Walaupun, sebagian sindirannya patut digolongkan pada kategori yang mengoyakmu dalam-dalam. Aku bahkan tidak sedang bercanda.
"Bukan, bodoh. Maksudku, kita berdua jangan pergi berduaan seperti sekarang untuk sementara waktu. Menginap, nonton ke bioskop, atau tur es krim, kurasa belum saatnya," koreksi Amel.
"Hm, kenapa? Kukira kamu bilang gak ada yang salah."
Aku hampir ingin mengomentari beberapa gagasan lain yang sudah muncul di kepalanya, tapi kuurungkan. Sebab, alasannya mengurungkan semua rencana itu lebih menarik perhatianku. Lagi pula, dia belum selesai dengan sarannya, sehingga tidak etis memotong tanpa alasan kuat.
"Ya. Tapi, aku juga bilang frekuensi kita terlalu berlainan. Dengan kata lain, kita mesti saling kenalan dulu. Di sekolah, terutama. Jangan sungkan ngobrol denganku di kelas kita, oke?"
"Sebentar, aku jadi kurang paham. Kita kan memang gak jadi berpacaran, buat apa kita saling, uh, mempelajari satu sama lain?"
"Eh, kamu ini. Apa kamu pikir segalanya cuma bisa dijelasin pakai istilah pacaran dan perasaan? Kita ini kan teman, ingat?"
"Oh ya…"
Hubungan kami, antara Amel dan aku, kuakui belum berhasil kukelompokkan sebagai apa. Tidak mungkin sebagai pacar karena sudah gugur. Sebagai teman pun masih boleh diperdebatkan. Ah, mungkin teman sekelas?

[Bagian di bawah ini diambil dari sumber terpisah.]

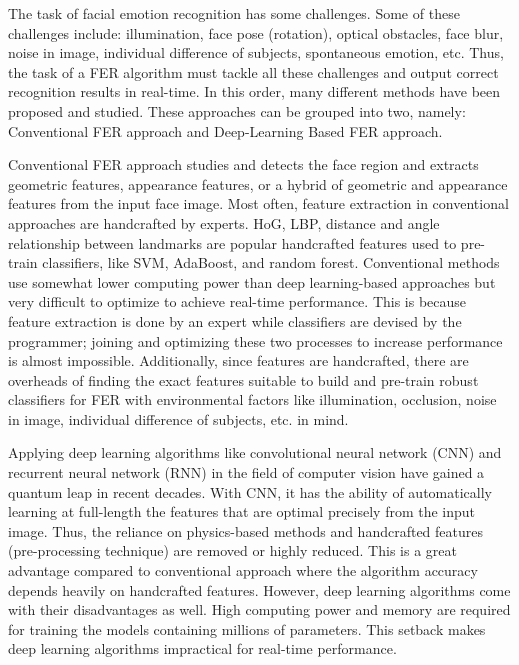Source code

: \documentclass[master]{thesis-uestc}
\begin{document}
The task of facial emotion recognition has some challenges. Some of these challenges include: illumination, face pose (rotation), optical obstacles, face blur, noise in image, individual difference of subjects, spontaneous emotion, etc\cite{Ivanovsky-2017, josh2018}. Thus, the task of a FER algorithm must tackle all these challenges and output correct recognition results in real-time. In this order, many different methods have been proposed and studied. These approaches can be grouped into two, namely: Conventional FER approach and Deep-Learning Based FER approach\cite{Ivanovsky-2017}.

Conventional FER approach studies and detects the face region and extracts geometric features, appearance features, or a hybrid of geometric and appearance features from the input face image. Most often, feature extraction in conventional approaches are handcrafted by experts. HoG, LBP, distance and angle relationship between landmarks are popular handcrafted features used to pre-train classifiers, like SVM, AdaBoost, and random forest\cite{Ivanovsky-2017}. Conventional methods use somewhat lower computing power than deep learning-based approaches but very difficult to optimize to achieve real-time performance. This is because feature extraction is done by an expert while classifiers are devised by the programmer; joining and optimizing these two processes to increase performance is almost impossible\cite{Ivanovsky-2017}. Additionally, since features are handcrafted, there are overheads of finding the exact features suitable to build and pre-train robust classifiers for FER with environmental factors like illumination, occlusion, noise in image, individual difference of subjects, etc. in mind.

Applying deep learning algorithms like convolutional neural network (CNN) and recurrent neural network (RNN) in the field of computer vision have gained a quantum leap in recent decades. With CNN, it has the ability of automatically learning at full-length the features that are optimal precisely from the input image. Thus, the reliance on physics-based methods and handcrafted features (pre-processing technique) are removed or highly reduced. This is a great advantage compared to conventional approach where the algorithm accuracy depends heavily on handcrafted features. However, deep learning algorithms come with their disadvantages as well. High computing power and memory are required for training the models containing millions of parameters. This setback makes deep learning algorithms impractical for real-time performance.
\end{document}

Tapi, itu masih belum memuaskan, kurang mewakili.
Tunggu, justru mungkin karena itu, Amel ingin memulai pertemanan—menjalin hubungan denganku? Apa dia pun sadar memaksaku berpacaran dengannya tanpa aral melintang berakhir kurang memuaskan?
"Nah, sapa aku di sekolah, ya? Tunggu, janjiin aku, oke," ralat Amel.
Amel kelihatannya ingin aku menjanjikan sesuatu lagi.
Kenapa dia tidak sabar? Janji terakhir di antara kami saja, yaitu kencan ini, belum selesai. Kini, dia meminta hal lain lagi.
Sungguh misterius. Sungguh teledor. Luar biasa sadis.
"Nanti akan kujelasin saran lainnya."
"Masih ada sisanya?!"
"Kiki, apa kamu sebenarnya gak sabaran? Kita kan pergi ke sekolah besok. Gak seru kalau aku beberkan semua. Hihi."
Oh ya, hari ini akhir pekan, hari Minggu tepatnya. Tentu saja, aku tak menyebutkan latar waktu kencan kami sebab sudah pasti aku tidak mau mengambil risiko mengajaknya pada hari biasa., sehingga satu-satunya pilihan adalah mengambil hari libur.
Sabtu kemarin Amel menghadang jalan pulangku, hari ini pergi kencan kurang menggembirakan bersamanya, dan besok, kami akan bertemu kembali di sekolah.
"Sekarang, antar aku pulang!"
"Boleh kutolak?"
"Jika kamu keberatan, aku akan ngantar kamu pulang. Hihihi!"